▶ [TASK ITEM]: Exclude the pictures, and otherwise reproduce the data in full.

▶ [RECORDED INFORMATION]:
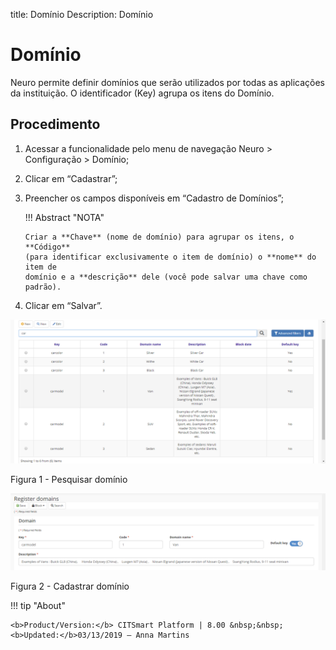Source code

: title: Domínio
Description: Domínio
# Domínio

Neuro permite definir domínios que serão utilizados por todas as aplicações da instituição. O identificador (Key) agrupa os itens do Domínio.

Procedimento
-----------

1.  Acessar a funcionalidade pelo menu de navegação Neuro \> Configuração \> Domínio;

2.  Clicar em “Cadastrar”;

3.  Preencher os campos disponíveis em “Cadastro de Domínios”;

    !!! Abstract "NOTA"

        Criar a **Chave** (nome de domínio) para agrupar os itens, o **Código**
        (para identificar exclusivamente o item de domínio) o **nome** do item de
        domínio e a **descrição** dele (você pode salvar uma chave como padrão).

1.  Clicar em “Salvar”.


![search](images/neuro-7.png)

Figura 1 - Pesquisar domínio


![search](images/neuro-8.png)

Figura 2 - Cadastrar domínio

!!! tip "About"

    <b>Product/Version:</b> CITSmart Platform | 8.00 &nbsp;&nbsp;
    <b>Updated:</b>03/13/2019 – Anna Martins
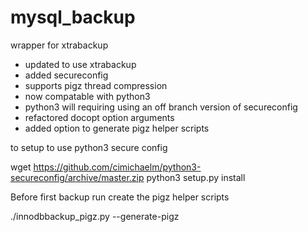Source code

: # mysql_backup
wrapper for xtrabackup

* updated to use xtrabackup
* added secureconfig
* supports pigz thread compression
* now compatable with python3
* python3 will requiring using an off branch version of secureconfig
* refactored docopt option arguments
* added option to generate pigz helper scripts

to setup to use python3 secure config

wget https://github.com/cimichaelm/python3-secureconfig/archive/master.zip
python3 setup.py install 

Before first backup run create the pigz helper scripts 

./innodbbackup_pigz.py --generate-pigz


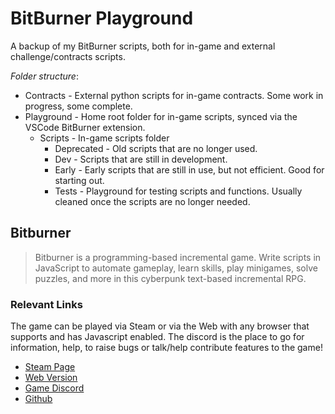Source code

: # BitBurner Playground

A backup of my BitBurner scripts, both for in-game and external challenge/contracts scripts.

*Folder structure*:
- Contracts - External python scripts for in-game contracts. Some work in progress, some complete.
- Playground - Home root folder for in-game scripts, synced via the VSCode BitBurner extension.
    - Scripts - In-game scripts folder
        - Deprecated - Old scripts that are no longer used.
        - Dev - Scripts that are still in development.
        - Early - Early scripts that are still in use, but not efficient. Good for starting out.
        - Tests - Playground for testing scripts and functions. Usually cleaned once the scripts are no longer needed.

## Bitburner

> Bitburner is a programming-based incremental game. Write scripts in JavaScript to automate gameplay, learn skills, play minigames, solve puzzles, and more in this cyberpunk text-based incremental RPG.

### Relevant Links

The game can be played via Steam or via the Web with any browser that supports and has Javascript enabled. The discord is the place to go for information, help, to raise bugs or talk/help contribute features to the game!

- [Steam Page](https://store.steampowered.com/app/1812820/Bitburner/)
- [Web Version](https://danielyxie.github.io/bitburner/)
- [Game Discord](https://discord.gg/TFc3hKD)
- [Github](https://github.com/danielyxie/bitburner/)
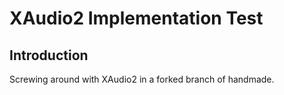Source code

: # XAudio2 Implementation Test
## Introduction
Screwing around with XAudio2 in a forked branch of handmade.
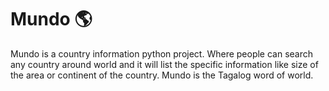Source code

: # Mundo 🌎
Mundo is a country information python project. Where people can search any country around world and it will list the specific information like size of the area or continent of the country. Mundo is the Tagalog word of world.
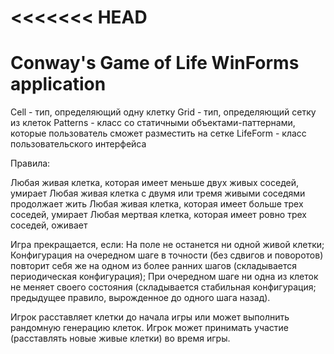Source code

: <<<<<<< HEAD
=======
# Conway's Game of Life WinForms application

Cell - тип, определяющий одну клетку
Grid - тип, определяющий сетку из клеток
Patterns - класс со статичными объектами-паттернами, которые пользователь сможет разместить на сетке
LifeForm - класс пользовательского интерфейса

Правила:

Любая живая клетка, которая имеет меньше двух живых соседей, умирает
Любая живая клетка с двумя или тремя живыми соседями продолжает жить
Любая живая клетка, которая имеет больше трех соседей, умирает
Любая мертвая клетка, которая имеет ровно трех соседей, оживает

Игра прекращается, если:
На поле не останется ни одной живой клетки;
Конфигурация на очередном шаге в точности (без сдвигов и поворотов) повторит себя же на одном из более ранних шагов (складывается периодическая конфигурация);
При очередном шаге ни одна из клеток не меняет своего состояния (складывается стабильная конфигурация; предыдущее правило, вырожденное до одного шага назад).

Игрок расставляет клетки до начала игры или может выполнить рандомную генерацию клеток. Игрок может принимать участие (расставлять новые живые клетки) во время игры.
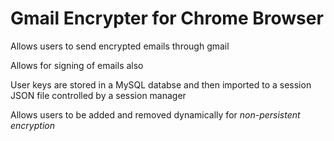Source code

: # Gmail Encrypter for Chrome Browser

Allows users to send encrypted emails through gmail

Allows for signing of emails also

User keys are stored in a MySQL databse and then imported to a session JSON file controlled by a session manager

Allows users to be added and removed dynamically for *non-persistent encryption*
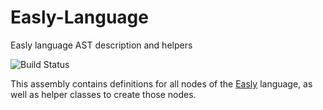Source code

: # Easly-Language
Easly language AST description and helpers

![Build Status](https://img.shields.io/travis/dlebansais/Easly-Language/master.svg)

This assembly contains definitions for all nodes of the [Easly](https://www.easly.org) language, as well as helper classes to create those nodes.


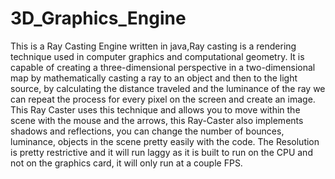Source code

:# 3D_Graphics_Engine

This is a Ray Casting Engine written in java,Ray casting is a rendering technique used in computer graphics and computational geometry. It is capable of creating a three-dimensional perspective in a two-dimensional map by mathematically casting a ray to an object and then to the light source, by calculating the distance traveled and the luminance of the ray we can repeat the process for every pixel on the screen and create an image.
This Ray Caster uses this technique and allows you to move within the scene with the mouse and the arrows, this Ray-Caster also implements shadows and reflections, you can change the number of bounces, luminance, objects in the scene pretty easily with the code.
The Resolution is pretty restrictive and it will run laggy as it is built to run on the CPU and not on the graphics card, it will only run at a couple FPS.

▶ [ANSWER SECTION]:
Source code

: title: Domínio
Description: Domínio
# Domínio

Neuro permite definir domínios que serão utilizados por todas as aplicações da instituição. O identificador (Key) agrupa os itens do Domínio.

Procedimento
-----------

1.  Acessar a funcionalidade pelo menu de navegação Neuro \> Configuração \> Domínio;

2.  Clicar em “Cadastrar”;

3.  Preencher os campos disponíveis em “Cadastro de Domínios”;

    !!! Abstract "NOTA"

        Criar a **Chave** (nome de domínio) para agrupar os itens, o **Código**
        (para identificar exclusivamente o item de domínio) o **nome** do item de
        domínio e a **descrição** dele (você pode salvar uma chave como padrão).

1.  Clicar em “Salvar”.


![search](images/neuro-7.png)

Figura 1 - Pesquisar domínio


![search](images/neuro-8.png)

Figura 2 - Cadastrar domínio

!!! tip "About"

    <b>Product/Version:</b> CITSmart Platform | 8.00 &nbsp;&nbsp;
    <b>Updated:</b>03/13/2019 – Anna Martins
Source code

: # mysql_backup
wrapper for xtrabackup

* updated to use xtrabackup
* added secureconfig
* supports pigz thread compression
* now compatable with python3
* python3 will requiring using an off branch version of secureconfig
* refactored docopt option arguments
* added option to generate pigz helper scripts

to setup to use python3 secure config

wget https://github.com/cimichaelm/python3-secureconfig/archive/master.zip
python3 setup.py install 

Before first backup run create the pigz helper scripts 

./innodbbackup_pigz.py --generate-pigz


Source code

: # BitBurner Playground

A backup of my BitBurner scripts, both for in-game and external challenge/contracts scripts.

*Folder structure*:
- Contracts - External python scripts for in-game contracts. Some work in progress, some complete.
- Playground - Home root folder for in-game scripts, synced via the VSCode BitBurner extension.
    - Scripts - In-game scripts folder
        - Deprecated - Old scripts that are no longer used.
        - Dev - Scripts that are still in development.
        - Early - Early scripts that are still in use, but not efficient. Good for starting out.
        - Tests - Playground for testing scripts and functions. Usually cleaned once the scripts are no longer needed.

## Bitburner

> Bitburner is a programming-based incremental game. Write scripts in JavaScript to automate gameplay, learn skills, play minigames, solve puzzles, and more in this cyberpunk text-based incremental RPG.

### Relevant Links

The game can be played via Steam or via the Web with any browser that supports and has Javascript enabled. The discord is the place to go for information, help, to raise bugs or talk/help contribute features to the game!

- [Steam Page](https://store.steampowered.com/app/1812820/Bitburner/)
- [Web Version](https://danielyxie.github.io/bitburner/)
- [Game Discord](https://discord.gg/TFc3hKD)
- [Github](https://github.com/danielyxie/bitburner/)
Source code

: # XAudio2 Implementation Test
## Introduction
Screwing around with XAudio2 in a forked branch of handmade.
Source code

: # Mundo 🌎
Mundo is a country information python project. Where people can search any country around world and it will list the specific information like size of the area or continent of the country. Mundo is the Tagalog word of world.
Source code

: <<<<<<< HEAD
=======
# Conway's Game of Life WinForms application

Cell - тип, определяющий одну клетку
Grid - тип, определяющий сетку из клеток
Patterns - класс со статичными объектами-паттернами, которые пользователь сможет разместить на сетке
LifeForm - класс пользовательского интерфейса

Правила:

Любая живая клетка, которая имеет меньше двух живых соседей, умирает
Любая живая клетка с двумя или тремя живыми соседями продолжает жить
Любая живая клетка, которая имеет больше трех соседей, умирает
Любая мертвая клетка, которая имеет ровно трех соседей, оживает

Игра прекращается, если:
На поле не останется ни одной живой клетки;
Конфигурация на очередном шаге в точности (без сдвигов и поворотов) повторит себя же на одном из более ранних шагов (складывается периодическая конфигурация);
При очередном шаге ни одна из клеток не меняет своего состояния (складывается стабильная конфигурация; предыдущее правило, вырожденное до одного шага назад).

Игрок расставляет клетки до начала игры или может выполнить рандомную генерацию клеток. Игрок может принимать участие (расставлять новые живые клетки) во время игры.
Source code

: # Gmail Encrypter for Chrome Browser

Allows users to send encrypted emails through gmail

Allows for signing of emails also

User keys are stored in a MySQL databse and then imported to a session JSON file controlled by a session manager

Allows users to be added and removed dynamically for *non-persistent encryption*
Source code

: # Easly-Language
Easly language AST description and helpers

![Build Status](https://img.shields.io/travis/dlebansais/Easly-Language/master.svg)

This assembly contains definitions for all nodes of the [Easly](https://www.easly.org) language, as well as helper classes to create those nodes.


Source code

:# 3D_Graphics_Engine

This is a Ray Casting Engine written in java,Ray casting is a rendering technique used in computer graphics and computational geometry. It is capable of creating a three-dimensional perspective in a two-dimensional map by mathematically casting a ray to an object and then to the light source, by calculating the distance traveled and the luminance of the ray we can repeat the process for every pixel on the screen and create an image.
This Ray Caster uses this technique and allows you to move within the scene with the mouse and the arrows, this Ray-Caster also implements shadows and reflections, you can change the number of bounces, luminance, objects in the scene pretty easily with the code.
The Resolution is pretty restrictive and it will run laggy as it is built to run on the CPU and not on the graphics card, it will only run at a couple FPS.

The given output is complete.